A lista de obstáculos deverá crescer, pois Equador e Bolívia estão
prestes a incorporar-se ao Mercosul, o que deve acentuar ainda mais a
indisposição do bloco em facilitar transações comerciais e aproveitar os
negócios promissores que se oferecem neste momento.
A dificuldade do Canadá na negociação com o Mercosul é a mesma
enfrentada pela União Europeia para fechar acordo semelhante: a
resistência argentina. Essa situação exaspera parceiros como o Uruguai,
cujo presidente, José Mujica, recentemente disse que a "política
insular" praticada pela presidente Cristina Kirchner está "arruinando o
Mercosul".
Depois de fazer as contas, o Uruguai percebeu já há algum tempo que
permanecer atado aos compromissos do Mercosul e aos humores do
kirchnerismo lhe seria prejudicial. Por essa razão, o país - assim como
outro sócio-fundador do Mercosul, o Paraguai - movimenta-se para
integrar acordos internacionais fora do âmbito do bloco sul-americano.
Uruguai e Paraguai, por exemplo, estão participando da costura do
acordo sobre comércio internacional de serviços, lançado em 2012 pelos
Estados Unidos. Também integram, como observadores, a Aliança do
Pacífico, o promissor bloco formado por Chile, Peru, Colômbia e México.

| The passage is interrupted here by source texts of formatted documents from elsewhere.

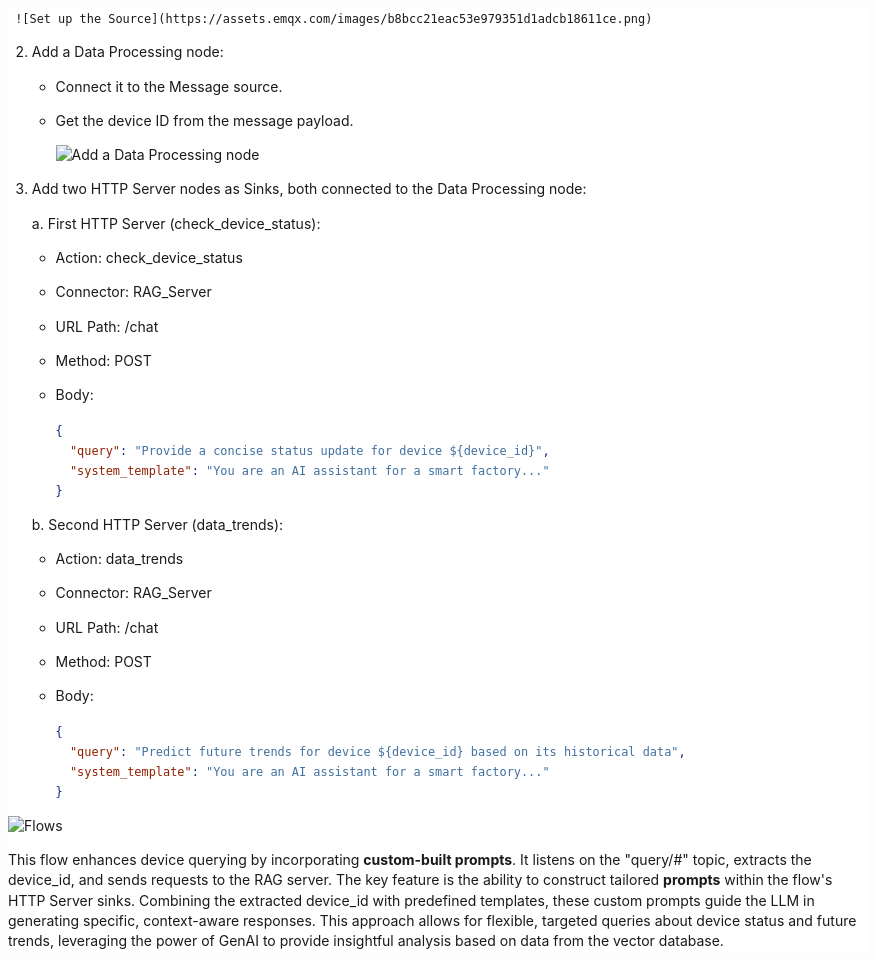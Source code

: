      ![Set up the Source](https://assets.emqx.com/images/b8bcc21eac53e979351d1adcb18611ce.png)

2. Add a Data Processing node:

   - Connect it to the Message source.

   - Get the device ID from the message payload.

     ![Add a Data Processing node](https://assets.emqx.com/images/c1babb55148d8c38ea783c2d563bfa80.png)

3. Add two HTTP Server nodes as Sinks, both connected to the Data Processing node:

   a. First HTTP Server (check_device_status):

   - Action: check_device_status

   - Connector: RAG_Server

   - URL Path: /chat

   - Method: POST

   - Body:

     ```json
     {
       "query": "Provide a concise status update for device ${device_id}",
       "system_template": "You are an AI assistant for a smart factory..."
     }
     ```

   b. Second HTTP Server (data_trends):

   - Action: data_trends

   - Connector: RAG_Server

   - URL Path: /chat

   - Method: POST

   - Body:

     ```json
     {
       "query": "Predict future trends for device ${device_id} based on its historical data",
       "system_template": "You are an AI assistant for a smart factory..."
     }
     ```

     

![Flows](https://assets.emqx.com/images/e0e4acb64e55c22fe51d9e3e6538fe9b.png)

This flow enhances device querying by incorporating **custom-built prompts**. It listens on the "query/#" topic, extracts the device_id, and sends requests to the RAG server. The key feature is the ability to construct tailored **prompts** within the flow's HTTP Server sinks. Combining the extracted device_id with predefined templates, these custom prompts guide the LLM in generating specific, context-aware responses. This approach allows for flexible, targeted queries about device status and future trends, leveraging the power of GenAI to provide insightful analysis based on data from the vector database.
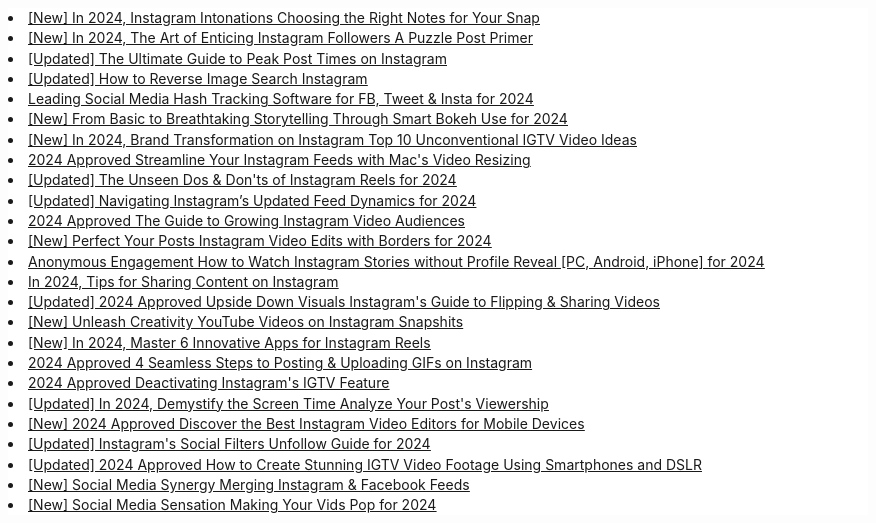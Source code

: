 <li><a href="https://instagram-clips.techidaily.com/new-in-2024-instagram-intonations-choosing-the-right-notes-for-your-snap/"><u>[New] In 2024, Instagram Intonations  Choosing the Right Notes for Your Snap</u></a></li>
<li><a href="https://instagram-clips.techidaily.com/new-in-2024-the-art-of-enticing-instagram-followers-a-puzzle-post-primer/"><u>[New] In 2024, The Art of Enticing Instagram Followers  A Puzzle Post Primer</u></a></li>
<li><a href="https://instagram-clips.techidaily.com/updated-the-ultimate-guide-to-peak-post-times-on-instagram/"><u>[Updated] The Ultimate Guide to Peak Post Times on Instagram</u></a></li>
<li><a href="https://instagram-clips.techidaily.com/1716169136812-updated-how-to-reverse-image-search-instagram/"><u>[Updated] How to Reverse Image Search Instagram</u></a></li>
<li><a href="https://instagram-clips.techidaily.com/leading-social-media-hash-tracking-software-for-fb-tweet-and-insta-for-2024/"><u>Leading Social Media Hash Tracking Software for FB, Tweet & Insta for 2024</u></a></li>
<li><a href="https://instagram-clips.techidaily.com/new-from-basic-to-breathtaking-storytelling-through-smart-bokeh-use-for-2024/"><u>[New] From Basic to Breathtaking  Storytelling Through Smart Bokeh Use for 2024</u></a></li>
<li><a href="https://instagram-clips.techidaily.com/new-in-2024-brand-transformation-on-instagram-top-10-unconventional-igtv-video-ideas/"><u>[New] In 2024, Brand Transformation on Instagram  Top 10 Unconventional IGTV Video Ideas</u></a></li>
<li><a href="https://instagram-clips.techidaily.com/2024-approved-streamline-your-instagram-feeds-with-macs-video-resizing/"><u>2024 Approved  Streamline Your Instagram Feeds with Mac's Video Resizing</u></a></li>
<li><a href="https://instagram-clips.techidaily.com/updated-the-unseen-dos-and-donts-of-instagram-reels-for-2024/"><u>[Updated] The Unseen Dos & Don'ts of Instagram Reels for 2024</u></a></li>
<li><a href="https://instagram-clips.techidaily.com/updated-navigating-instagrams-updated-feed-dynamics-for-2024/"><u>[Updated] Navigating Instagram’s Updated Feed Dynamics for 2024</u></a></li>
<li><a href="https://instagram-clips.techidaily.com/2024-approved-the-guide-to-growing-instagram-video-audiences/"><u>2024 Approved  The Guide to Growing Instagram Video Audiences</u></a></li>
<li><a href="https://instagram-clips.techidaily.com/new-perfect-your-posts-instagram-video-edits-with-borders-for-2024/"><u>[New] Perfect Your Posts  Instagram Video Edits with Borders for 2024</u></a></li>
<li><a href="https://instagram-clips.techidaily.com/anonymous-engagement-how-to-watch-instagram-stories-without-profile-reveal-pc-android-iphone-for-2024/"><u>Anonymous Engagement  How to Watch Instagram Stories without Profile Reveal [PC, Android, iPhone] for 2024</u></a></li>
<li><a href="https://instagram-clips.techidaily.com/in-2024-tips-for-sharing-content-on-instagram/"><u>In 2024, Tips for Sharing Content on Instagram</u></a></li>
<li><a href="https://instagram-clips.techidaily.com/updated-2024-approved-upside-down-visuals-instagrams-guide-to-flipping-and-sharing-videos/"><u>[Updated] 2024 Approved  Upside Down Visuals  Instagram's Guide to Flipping & Sharing Videos</u></a></li>
<li><a href="https://instagram-clips.techidaily.com/new-unleash-creativity-youtube-videos-on-instagram-snapshits/"><u>[New] Unleash Creativity  YouTube Videos on Instagram Snapshits</u></a></li>
<li><a href="https://instagram-clips.techidaily.com/new-in-2024-master-6-innovative-apps-for-instagram-reels/"><u>[New] In 2024, Master 6 Innovative Apps for Instagram Reels</u></a></li>
<li><a href="https://instagram-clips.techidaily.com/2024-approved-4-seamless-steps-to-posting-and-uploading-gifs-on-instagram/"><u>2024 Approved  4 Seamless Steps to Posting & Uploading GIFs on Instagram</u></a></li>
<li><a href="https://instagram-clips.techidaily.com/2024-approved-deactivating-instagrams-igtv-feature/"><u>2024 Approved  Deactivating Instagram's IGTV Feature</u></a></li>
<li><a href="https://instagram-clips.techidaily.com/updated-in-2024-demystify-the-screen-time-analyze-your-posts-viewership/"><u>[Updated] In 2024, Demystify the Screen Time  Analyze Your Post's Viewership</u></a></li>
<li><a href="https://instagram-clips.techidaily.com/new-2024-approved-discover-the-best-instagram-video-editors-for-mobile-devices/"><u>[New] 2024 Approved  Discover the Best Instagram Video Editors for Mobile Devices</u></a></li>
<li><a href="https://instagram-clips.techidaily.com/updated-instagrams-social-filters-unfollow-guide-for-2024/"><u>[Updated] Instagram's Social Filters  Unfollow Guide for 2024</u></a></li>
<li><a href="https://instagram-clips.techidaily.com/updated-2024-approved-how-to-create-stunning-igtv-video-footage-using-smartphones-and-dslr/"><u>[Updated] 2024 Approved  How to Create Stunning IGTV Video Footage Using Smartphones and DSLR</u></a></li>
<li><a href="https://instagram-clips.techidaily.com/new-social-media-synergy-merging-instagram-and-facebook-feeds/"><u>[New] Social Media Synergy  Merging Instagram & Facebook Feeds</u></a></li>
<li><a href="https://instagram-clips.techidaily.com/new-social-media-sensation-making-your-vids-pop-for-2024/"><u>[New] Social Media Sensation  Making Your Vids Pop for 2024</u></a></li>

Enquanto isso, no Brasil, a indústria passou a defender um acordo de
livre-comércio com os Estados Unidos, pois o Mercosul, dizem os
empresários, está isolando o País.
Na outra ponta, em que brilham o petismo, o kirchnerismo e o
bolivarianismo, forma-se uma aliança para o atraso. Impera nesse
concerto a ideia de que o Mercosul deve servir também a propósitos
políticos e ideológicos. Esse tom foi dado pelo presidente da Venezuela,
Nicolás Maduro, ao defender a ampliação do bloco para que nele caibam
todos os países alinhados ao bolivarianismo.

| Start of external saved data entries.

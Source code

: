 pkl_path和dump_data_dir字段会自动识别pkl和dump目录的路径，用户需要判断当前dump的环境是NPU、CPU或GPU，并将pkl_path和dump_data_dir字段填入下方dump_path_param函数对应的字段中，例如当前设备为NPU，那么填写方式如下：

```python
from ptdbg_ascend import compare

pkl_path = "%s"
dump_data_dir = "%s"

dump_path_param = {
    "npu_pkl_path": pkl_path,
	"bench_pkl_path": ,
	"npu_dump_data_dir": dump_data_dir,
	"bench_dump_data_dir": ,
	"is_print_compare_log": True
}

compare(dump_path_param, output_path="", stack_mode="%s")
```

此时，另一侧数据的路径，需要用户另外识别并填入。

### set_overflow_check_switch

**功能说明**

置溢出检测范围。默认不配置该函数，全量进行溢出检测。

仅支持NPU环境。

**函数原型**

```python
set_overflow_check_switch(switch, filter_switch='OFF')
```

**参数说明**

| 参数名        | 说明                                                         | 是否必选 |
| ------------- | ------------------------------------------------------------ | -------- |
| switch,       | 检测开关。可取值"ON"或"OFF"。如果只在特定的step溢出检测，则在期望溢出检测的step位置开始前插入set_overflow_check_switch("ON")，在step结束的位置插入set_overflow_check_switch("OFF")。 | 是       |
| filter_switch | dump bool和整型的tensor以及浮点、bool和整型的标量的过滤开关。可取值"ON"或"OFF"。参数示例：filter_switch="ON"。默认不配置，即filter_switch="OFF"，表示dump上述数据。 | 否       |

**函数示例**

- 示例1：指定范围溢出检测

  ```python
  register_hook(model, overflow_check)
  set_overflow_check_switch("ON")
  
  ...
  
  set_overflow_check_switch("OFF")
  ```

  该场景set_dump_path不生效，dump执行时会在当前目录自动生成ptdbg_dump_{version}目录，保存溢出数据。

"O novo Mercosul está em fase de construção", disse Maduro, que ocupa
a presidência temporária do grupo. "Assim teremos um Mercosul integral,
que nos leve à pobreza zero e à cultura integrada de nossos países e
avance rumo à máxima felicidade de nossos povos." É, segundo suas
palavras, a "revisão da doutrina" do bloco. Basta observar a brutal
crise da Venezuela para dimensionar o potencial dessa revisão.
Assim, não se pode condenar o Uruguai e o Paraguai, por buscarem seus
interesses em outra freguesia, nem o Canadá, por pensar na Aliança para
o Pacífico, e não no Mercosul, quando se trata de investir na América
Latina. Não é à toa que, em suas duas décadas de existência, o bloco só
tenha conseguido fazer acordos comerciais com Israel, Palestina e Egito.
E toda vez que se fala em "relançar" o Mercosul, como sugere agora a
Venezuela, é sempre para pior.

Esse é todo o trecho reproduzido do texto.